It is sometimes classified as a cool-summer Mediterranean climate
due to its usually dry summers. There is a rich diversity of landscapes
within the region, ranging from the Douglas fir forests along the
coast to the drier, exposed conditions of the higher, rockier elevations
that support arbutus (madrona) and Garry oak forests. Flowers bloom
year-round in Victoria, which makes exploring the outdoors here enjoyable
in any season. Ferns and lichens colour the forest floor throughout
the winter; come spring, an explosion of trilliums and calypso orchids
heightens the effect before giving way to bushes lush with huckleberry,
salmonberry, trailing blackberry, salal, and Oregon grape. Such profusion
is a reward for migrating birds that make the Victoria region a semi-annual
stop-over point. Bald eagles, ospreys, turkey vultures, herons, shorebirds,
belted kingfishers, dippers, winter wrens, and many species of migratory
ducks, geese, and swans flock to the delightfully benign environment.
Victorians display their love for the natural world by cultivating
flower gardens at every turn.
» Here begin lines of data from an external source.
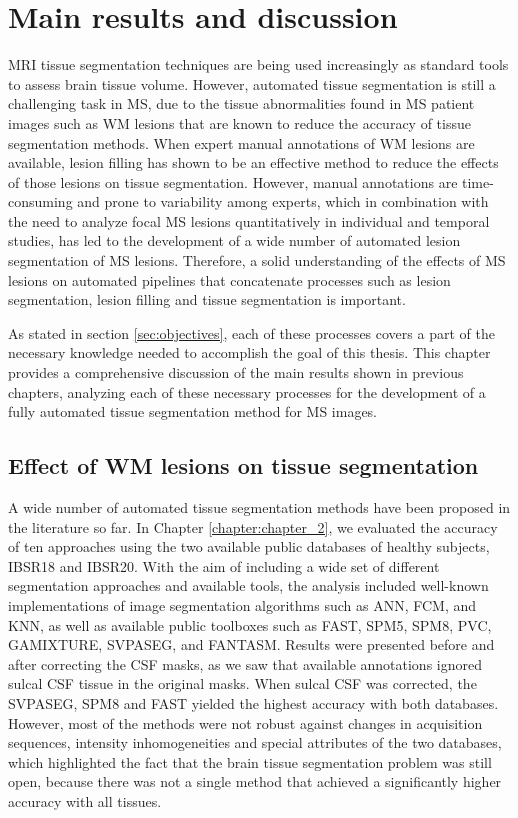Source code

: 
\chapter{Main results and discussion}

MRI tissue segmentation techniques are being used increasingly as standard tools to assess brain tissue volume. However, automated tissue segmentation is still a challenging task in MS, due to the tissue abnormalities found in MS patient images such as WM lesions that are known to reduce the accuracy of tissue segmentation methods. When expert manual annotations of WM lesions are available, lesion filling has shown to be an effective method to reduce the effects of those lesions on tissue segmentation. However, manual annotations are time-consuming and prone to variability among experts, which in combination with the need to analyze focal MS lesions quantitatively in individual and temporal studies, has led to the development of a wide number of automated lesion segmentation of MS lesions. Therefore, a solid understanding of the effects of MS lesions on automated pipelines that concatenate processes such as lesion segmentation, lesion filling and tissue segmentation is important. 

As stated in section \ref{sec:objectives}, each of these processes covers a part of the necessary knowledge needed to accomplish the goal of this thesis. This chapter provides a comprehensive discussion of the main results shown in previous chapters, analyzing each of these necessary processes for the development of a fully automated tissue segmentation method for MS images.

\section{Effect of WM lesions on tissue segmentation}

A wide number of automated tissue segmentation methods have been proposed in the literature so far. In Chapter \ref{chapter:chapter_2}, we evaluated the accuracy of ten approaches using the two available public databases of healthy subjects, IBSR18 and IBSR20. With the aim of including a wide set of different segmentation approaches and available tools, the analysis included well-known implementations of image segmentation algorithms such as ANN, FCM, and KNN, as well as available public toolboxes such as FAST, SPM5, SPM8, PVC, GAMIXTURE, SVPASEG, and FANTASM. Results were presented before and after correcting the CSF masks, as we saw that available annotations ignored sulcal CSF tissue in the original masks. When sulcal CSF was corrected, the SVPASEG, SPM8 and FAST yielded the highest accuracy with both databases.  However, most of the methods were not robust against changes in acquisition sequences, intensity inhomogeneities and special attributes of the two databases,  which highlighted the fact that the brain tissue segmentation problem was still open, because there was not a single method that achieved a significantly higher accuracy with all tissues.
As you'd imagine in a region where a
large urban population interacts with such a delightful natural tableau,
a vast network of walking, hiking and biking routes leads through
the many parks with which the city is blessed. In fact, the very first
property to be donated to the provincial park system - John
Dean Provincial Park - is located in the middle of Greater Victoria's
Saanich Peninsula. Throughout the 1990s, a string of new parks have
been set aside in the CRD, including the almost 3,000-acre Gowlland
Tod Provincial Park and the 60-km Galloping Goose commuter walk
and cycle trail.
Although the mountainscape on the southern end of Vancouver Island
is not as rugged as the North Shore mountains that rise above Vancouver,
this actually mitigates in favour of hiking, as the physical demands
for reaching viewpoints is not as great. On the other hand, the views
are as panoramic and breathtaking as anywhere in the province. It's
easy to imagine how sweet life was for Native Canadians who once had
this all to themselves. Beacon Hill Park
in downtown Victoria was the site of a village that had been inhabited
for thousands of years prior to the arrival of the colonial settlers
in the 1840s. A tangled web of events since then has displaced the
original dwellers, but their history is evident in the petroglyphs
that adorn the shoreline and in the middens of seashells mounded up
beside the beaches on Strait of Juan de Fuca. Totem poles new and
old stand as proud reminders of this heritage.
To gain a fresh appreciation for the talents and skills of First Nations
people, combine a visit to the outdoors around Victoria with a stop
at the Royal British Columbia Museum, a world-class repository of
native artifacts. With the enriched perspective that such a visit
will bring, you'll look at the landscape with new interest and appreciation.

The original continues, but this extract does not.